Example: If we want to access any mail from our Gmail then we don't know where that data is
physically stored i.e is the data present in India or USA or what data model has been used to
store that data? We are not concerned about these things. We are only concerned with our email.
So, information like these i.e. location of data and data models are irrelevant to us and in data
abstraction, we do this only. Apart from the location of data and data models, there are other
factors that we don't care of. We hide the unnecessary data from the user and this process of
hiding unwanted data is called Data Abstraction.
Data Independence
Data independence defines the extent to which the data schema can be changed at one
level without modifying the data schema at the next level.
Logical data independence describes the degree up to which the logical or conceptual
schema can be changed without modifying the external schema. Now, a question arises what is
the need to change the data schema at a logical or conceptual level?
Well, the changes to data schema at the logical level are made either to enlarge or reduce the
database by adding or deleting more entities, entity sets, or changing the constraints on data.
Mappings
Process of transforming request and results between three level it's called mapping.
There are the two types of mappings:
1.Conceptual/Internal Mapping
2.External/Conceptual Mapping
1. Conceptual/Internal Mapping:
The conceptual/internal mapping defines the correspondence between the conceptual
view and the store database.
It specifies how conceptual record and fields are represented at the internal level.
It relates conceptual schema with internal schema.
If structure of the store database is changed.
If changed is made to the storage structure definition-then the conceptual/internal mapping must
be changed accordingly, so that the conceptual schema can remain invariant.
There could be one mapping between conceptual and internal levels.
2. External/Conceptual Mapping:
The external/conceptual mapping defines the correspondence between a particular
external view and conceptual view.
It relates each external schema with conceptual schema.
The differences that can exist between these two levels are analogous to those that can exist
between the conceptual view and the stored database.
Example: fields can have different data types; fields and record name can be changed; several
conceptual fields can be combined into a single external field.
Any number of external views can exist at the same time; any number of users can share a given
external view: different external views can overlap.
There could be several mapping between external and conceptual levels.
DATA MODELS
Data Models are used to show how data is stored, connected, accessed and updated in the
database management system.
1. Hierarchical Model
2. Network Model
3. Entity-Relationship Model
4. Relational Model
Hierarchical Model was the first DBMS model. This model organises the data in the
hierarchical tree structure. The hierarchy starts from the root which has root data and then it
expands in the form of a tree adding child node to the parent node. This model easily represents
some of the real-world relationships like food recipes, sitemap of a website etc.
Example: We can represent the relationship between the shoes present on a shopping website
in the following way:
1. One-to-many relationship: The data here is organised in a tree-like structure where the
one-to-many relationship is between the datatypes. Also, there can be only one path from
parent to any node. Example: In the above example, if we want to go to the
node sneakers we only have one path to reach there i.e through men's shoes node.

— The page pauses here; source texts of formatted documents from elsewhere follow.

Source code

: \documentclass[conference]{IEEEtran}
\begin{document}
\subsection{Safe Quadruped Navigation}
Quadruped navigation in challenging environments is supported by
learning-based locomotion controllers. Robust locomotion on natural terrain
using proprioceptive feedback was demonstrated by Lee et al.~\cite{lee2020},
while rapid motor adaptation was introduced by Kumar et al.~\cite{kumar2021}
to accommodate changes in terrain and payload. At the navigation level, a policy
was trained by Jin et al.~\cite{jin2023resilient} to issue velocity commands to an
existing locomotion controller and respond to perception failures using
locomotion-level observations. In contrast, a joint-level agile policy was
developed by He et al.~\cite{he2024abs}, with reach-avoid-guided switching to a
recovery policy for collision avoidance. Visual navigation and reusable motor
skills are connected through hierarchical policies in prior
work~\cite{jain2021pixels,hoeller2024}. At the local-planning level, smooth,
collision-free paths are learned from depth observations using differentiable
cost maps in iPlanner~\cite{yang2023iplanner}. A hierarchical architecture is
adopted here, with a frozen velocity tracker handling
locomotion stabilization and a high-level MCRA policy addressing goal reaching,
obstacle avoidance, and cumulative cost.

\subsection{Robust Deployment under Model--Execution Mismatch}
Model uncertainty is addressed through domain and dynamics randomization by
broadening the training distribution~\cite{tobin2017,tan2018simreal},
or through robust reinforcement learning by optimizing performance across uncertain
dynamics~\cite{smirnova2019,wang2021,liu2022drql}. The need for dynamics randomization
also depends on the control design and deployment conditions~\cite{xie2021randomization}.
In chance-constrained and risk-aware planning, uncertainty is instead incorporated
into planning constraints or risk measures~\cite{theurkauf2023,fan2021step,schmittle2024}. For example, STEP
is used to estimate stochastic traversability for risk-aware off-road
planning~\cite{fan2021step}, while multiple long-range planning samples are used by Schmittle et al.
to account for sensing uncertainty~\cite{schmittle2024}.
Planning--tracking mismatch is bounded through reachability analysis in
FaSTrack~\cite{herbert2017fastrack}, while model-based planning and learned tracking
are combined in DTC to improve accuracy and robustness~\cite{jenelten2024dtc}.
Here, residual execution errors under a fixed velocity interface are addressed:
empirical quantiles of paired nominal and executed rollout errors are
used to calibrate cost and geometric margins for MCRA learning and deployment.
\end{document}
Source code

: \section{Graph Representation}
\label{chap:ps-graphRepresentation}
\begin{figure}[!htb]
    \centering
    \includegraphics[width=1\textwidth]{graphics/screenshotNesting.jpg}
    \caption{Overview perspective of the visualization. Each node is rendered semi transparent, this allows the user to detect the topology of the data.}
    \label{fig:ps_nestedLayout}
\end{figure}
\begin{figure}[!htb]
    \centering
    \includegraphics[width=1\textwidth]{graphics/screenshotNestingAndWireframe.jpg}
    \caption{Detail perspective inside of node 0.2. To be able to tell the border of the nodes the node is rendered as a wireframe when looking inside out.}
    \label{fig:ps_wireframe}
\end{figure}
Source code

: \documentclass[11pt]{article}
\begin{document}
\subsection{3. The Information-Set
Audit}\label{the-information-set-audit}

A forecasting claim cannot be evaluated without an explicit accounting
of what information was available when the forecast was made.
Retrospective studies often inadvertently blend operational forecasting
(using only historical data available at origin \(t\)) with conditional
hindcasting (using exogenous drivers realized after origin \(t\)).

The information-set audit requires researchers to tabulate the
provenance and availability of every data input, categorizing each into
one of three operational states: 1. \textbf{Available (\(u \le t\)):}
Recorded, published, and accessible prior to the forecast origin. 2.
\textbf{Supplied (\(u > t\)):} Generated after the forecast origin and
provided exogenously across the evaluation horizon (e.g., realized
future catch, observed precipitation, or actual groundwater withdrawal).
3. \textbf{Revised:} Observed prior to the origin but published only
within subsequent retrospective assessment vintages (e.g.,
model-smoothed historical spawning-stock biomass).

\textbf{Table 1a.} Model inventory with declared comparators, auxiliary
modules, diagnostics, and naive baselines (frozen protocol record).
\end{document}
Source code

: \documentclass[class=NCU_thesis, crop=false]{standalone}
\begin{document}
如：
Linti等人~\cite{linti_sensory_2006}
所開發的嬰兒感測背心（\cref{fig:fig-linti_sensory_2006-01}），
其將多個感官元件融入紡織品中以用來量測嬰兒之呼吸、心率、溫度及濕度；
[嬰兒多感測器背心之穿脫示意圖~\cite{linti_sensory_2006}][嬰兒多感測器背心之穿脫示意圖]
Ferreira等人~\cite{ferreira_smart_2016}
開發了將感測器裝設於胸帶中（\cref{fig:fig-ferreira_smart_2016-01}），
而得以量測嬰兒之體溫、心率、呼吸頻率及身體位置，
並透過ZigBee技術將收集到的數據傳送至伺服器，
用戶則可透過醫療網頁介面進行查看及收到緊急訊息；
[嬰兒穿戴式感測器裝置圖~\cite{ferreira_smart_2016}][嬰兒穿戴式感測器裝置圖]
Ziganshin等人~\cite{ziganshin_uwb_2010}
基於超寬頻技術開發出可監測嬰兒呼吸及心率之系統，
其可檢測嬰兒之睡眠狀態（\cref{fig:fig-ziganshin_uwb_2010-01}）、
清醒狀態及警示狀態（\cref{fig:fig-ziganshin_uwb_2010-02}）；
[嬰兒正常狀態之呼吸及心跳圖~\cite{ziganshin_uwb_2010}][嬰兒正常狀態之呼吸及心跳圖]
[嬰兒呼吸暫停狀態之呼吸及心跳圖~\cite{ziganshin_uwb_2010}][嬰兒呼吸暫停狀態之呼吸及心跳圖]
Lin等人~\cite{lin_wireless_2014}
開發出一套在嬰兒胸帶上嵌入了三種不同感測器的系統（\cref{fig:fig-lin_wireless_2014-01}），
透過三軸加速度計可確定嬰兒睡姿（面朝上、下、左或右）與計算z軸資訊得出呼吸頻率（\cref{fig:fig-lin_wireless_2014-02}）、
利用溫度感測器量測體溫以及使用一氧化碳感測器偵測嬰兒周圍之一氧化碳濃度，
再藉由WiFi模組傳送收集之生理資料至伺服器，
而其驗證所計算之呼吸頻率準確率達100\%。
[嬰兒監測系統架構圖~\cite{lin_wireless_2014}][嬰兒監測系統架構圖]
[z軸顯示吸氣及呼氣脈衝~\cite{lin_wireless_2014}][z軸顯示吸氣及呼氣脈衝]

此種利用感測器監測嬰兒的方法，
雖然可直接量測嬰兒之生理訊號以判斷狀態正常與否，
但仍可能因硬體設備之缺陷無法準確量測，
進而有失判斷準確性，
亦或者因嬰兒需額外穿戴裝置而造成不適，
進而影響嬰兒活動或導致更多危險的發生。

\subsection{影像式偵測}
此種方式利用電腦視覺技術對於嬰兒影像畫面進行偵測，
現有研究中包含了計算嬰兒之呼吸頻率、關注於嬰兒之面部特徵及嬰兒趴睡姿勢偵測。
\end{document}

2. Parent-Child Relationship: Each child node has a parent node but a parent node can
have more than one child node. Multiple parents are not allowed.
3. Deletion Problem: If a parent node is deleted then the child node is automatically
deleted.
4. Pointers: Pointers are used to link the parent node with the child node and are used to
navigate between the stored data. Example: In the above example the 'shoes' node points
to the two other nodes 'women shoes' node and 'men's shoes' node.
Advantages of Hierarchical Model
● It is very simple and fast to traverse through a tree-like structure.
● Any change in the parent node is automatically reflected in the child node so, the
integrity of data is maintained.
Disadvantages of Hierarchical Model
● As it does not support more than one parent of the child node so if we have some
complex relationship where a child node needs to have two parent node then that can't be
represented using this model.
Network Model
This model is an extension of the hierarchical model. It was the most popular model
before the relational model. This model is the same as the hierarchical model, the only
difference is that a record can have more than one parent. It replaces the hierarchical tree with a
graph. Example: In the example below we can see that node student has two parents i.e. CSE
Department and Library. This was earlier not possible in the hierarchical model.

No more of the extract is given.